No romance de Machado, ao chegar o momento do incêndio do ciúme pela suspeita da traição, o que segue vem embalado em um rancor gélido terrível que faz com que as mortes de todos os personagens se sucedam na narração não apenas como parte da história, mas como uma necessidade atual do narrador de que morressem de novo e mais uma vez, e todas as vezes, para que não o vissem nunca mais e assim ele também não precisasse nunca mais olhar para si. Daí porque importa tanto no livro os olhares, os olhos, o encarar, coisa que Bentinho foi e continuou sendo incapaz de fazer. Quando Capitu o confrontou sobre a realidade do seu sentimento e convicção, ele foi incapaz de dizer, não só para ela, mas para si. Nem mesmo a separação ele teve coragem de consumar, fazendo Capitu e o filho apenas ficarem longe dos seus olhos porque, perdoem o clichê, o que os olhos não veem o coração não sente.

E Bentinho tornado dom Casmurro é isso: um coração fechado que recusa sentir porque tudo o que sente é rancor dissimulado. Se suas reminiscências se tornassem confissão teria de encarar a dureza do seu coração e sua incapacidade de perdoar (se é que havia o que perdoar) por covardia de se encarar e à realidade que no fim das contas fica envolta em mistério, ambiguidade e dissimulação apenas e tão-somente por isso. Em suas palavras: “O que aqui está é, mal comparando, semelhante à pintura que se põe na barba e nos cabelos, e que apenas conserva o hábito externo, como se diz nas autópsias; o interno não aguenta tinta”.
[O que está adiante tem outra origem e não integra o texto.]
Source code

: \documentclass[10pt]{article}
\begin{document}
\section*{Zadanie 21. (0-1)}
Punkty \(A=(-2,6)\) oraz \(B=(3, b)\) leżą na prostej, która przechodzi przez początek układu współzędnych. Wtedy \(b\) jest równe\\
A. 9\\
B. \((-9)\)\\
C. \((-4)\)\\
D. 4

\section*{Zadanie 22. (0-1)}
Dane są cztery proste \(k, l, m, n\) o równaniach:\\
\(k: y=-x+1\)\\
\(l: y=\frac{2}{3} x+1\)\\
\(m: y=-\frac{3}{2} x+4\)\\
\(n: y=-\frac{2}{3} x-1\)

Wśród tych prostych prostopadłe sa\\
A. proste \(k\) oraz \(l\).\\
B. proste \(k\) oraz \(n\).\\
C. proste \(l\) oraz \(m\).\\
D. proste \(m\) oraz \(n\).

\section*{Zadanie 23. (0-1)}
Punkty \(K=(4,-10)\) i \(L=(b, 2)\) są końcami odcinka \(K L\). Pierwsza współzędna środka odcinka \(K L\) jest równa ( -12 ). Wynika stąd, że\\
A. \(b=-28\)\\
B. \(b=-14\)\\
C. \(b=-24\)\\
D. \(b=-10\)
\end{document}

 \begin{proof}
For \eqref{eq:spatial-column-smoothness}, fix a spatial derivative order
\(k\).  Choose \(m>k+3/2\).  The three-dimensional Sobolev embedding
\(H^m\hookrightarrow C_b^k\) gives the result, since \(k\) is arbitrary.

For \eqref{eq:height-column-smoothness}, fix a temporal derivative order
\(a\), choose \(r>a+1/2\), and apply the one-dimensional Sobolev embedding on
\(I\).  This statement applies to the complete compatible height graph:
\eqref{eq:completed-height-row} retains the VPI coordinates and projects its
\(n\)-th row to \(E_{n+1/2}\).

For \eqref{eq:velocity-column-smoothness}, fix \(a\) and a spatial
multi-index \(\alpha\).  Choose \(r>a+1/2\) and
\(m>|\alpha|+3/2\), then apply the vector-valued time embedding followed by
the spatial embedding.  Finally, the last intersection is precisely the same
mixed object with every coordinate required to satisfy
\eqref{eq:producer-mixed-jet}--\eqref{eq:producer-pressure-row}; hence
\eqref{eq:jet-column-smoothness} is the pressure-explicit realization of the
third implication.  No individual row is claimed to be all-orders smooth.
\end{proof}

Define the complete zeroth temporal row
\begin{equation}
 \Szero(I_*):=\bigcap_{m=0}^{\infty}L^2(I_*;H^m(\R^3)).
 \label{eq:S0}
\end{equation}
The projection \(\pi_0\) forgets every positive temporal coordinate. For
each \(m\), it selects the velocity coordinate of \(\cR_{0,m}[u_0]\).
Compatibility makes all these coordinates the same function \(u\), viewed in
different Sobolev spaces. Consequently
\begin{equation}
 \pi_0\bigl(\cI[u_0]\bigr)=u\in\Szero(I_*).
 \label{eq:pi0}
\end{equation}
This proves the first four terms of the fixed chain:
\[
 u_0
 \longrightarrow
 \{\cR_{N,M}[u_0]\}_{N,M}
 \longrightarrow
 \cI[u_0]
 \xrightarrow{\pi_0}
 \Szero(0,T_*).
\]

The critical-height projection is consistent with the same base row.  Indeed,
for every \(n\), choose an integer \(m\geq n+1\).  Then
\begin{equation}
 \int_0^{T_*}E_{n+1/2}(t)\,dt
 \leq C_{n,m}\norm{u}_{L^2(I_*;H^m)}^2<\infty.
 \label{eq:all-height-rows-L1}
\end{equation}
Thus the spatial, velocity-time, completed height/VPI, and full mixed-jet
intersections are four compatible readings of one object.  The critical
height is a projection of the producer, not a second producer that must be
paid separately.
Se não aguenta tinta, que venham as chamas. Assistindo ao incêndio consumir o Museu Nacional sentia o mesmo rancor de dom Casmurro revisitando suas mortes próximas. Aí entendi melhor ele terminar a história com pressa, como quem precisasse se “livrar” daquilo e falar de outra coisa, como a história dos subúrbios cuja referência encerra o livro tentando encaminhar o olhar do leitor para outra coisa que não a realidade recém narrada e tratada como “resto”. O desejo inconfessado de que aquele fogo consumisse tudo do museu, acabasse com tudo, que nos deixasse sem nenhuma memória, nem história, sem resto, como se fosse uma justiça divina a nos punir pela falta de nós mesmos, e esta lacuna é tudo. Era assim que me sentia.

Estamos a “comemorar” o dia da nossa independência, mas do grito ao posto Ipiranga atual, que temos a celebrar? Pela aparência de comoção, talvez reconstruamos o palácio, talvez até consigamos preenchê-lo com mais consideração por nossa história, nossa memória. Um pouco de esperança não fará mal, mas me desculpem o pessimismo machadiano. Enquanto nos faltar nós mesmos, esta lacuna será tudo e tudo que fizermos será bater no portão do tempo perdido, como Carlos Drummond de Andrade nos cantou em seu poema:

Bati no portão do tempo perdido, ninguém atendeu.

Bati segunda vez e mais outra e mais outra.

Resposta nenhuma.

A casa do tempo perdido está coberta de hera

pela metade; a outra metade são cinzas.

Casa onde não mora ninguém, e eu batendo e chamando

pela dor de chamar e não ser escutado.

Simplesmente bater. O eco devolve

minha ânsia de entreabrir esses paços gelados.

A noite e o dia se confundem no esperar,

no bater e bater.

O tempo perdido certamente não existe.

É o casarão vazio e condenado.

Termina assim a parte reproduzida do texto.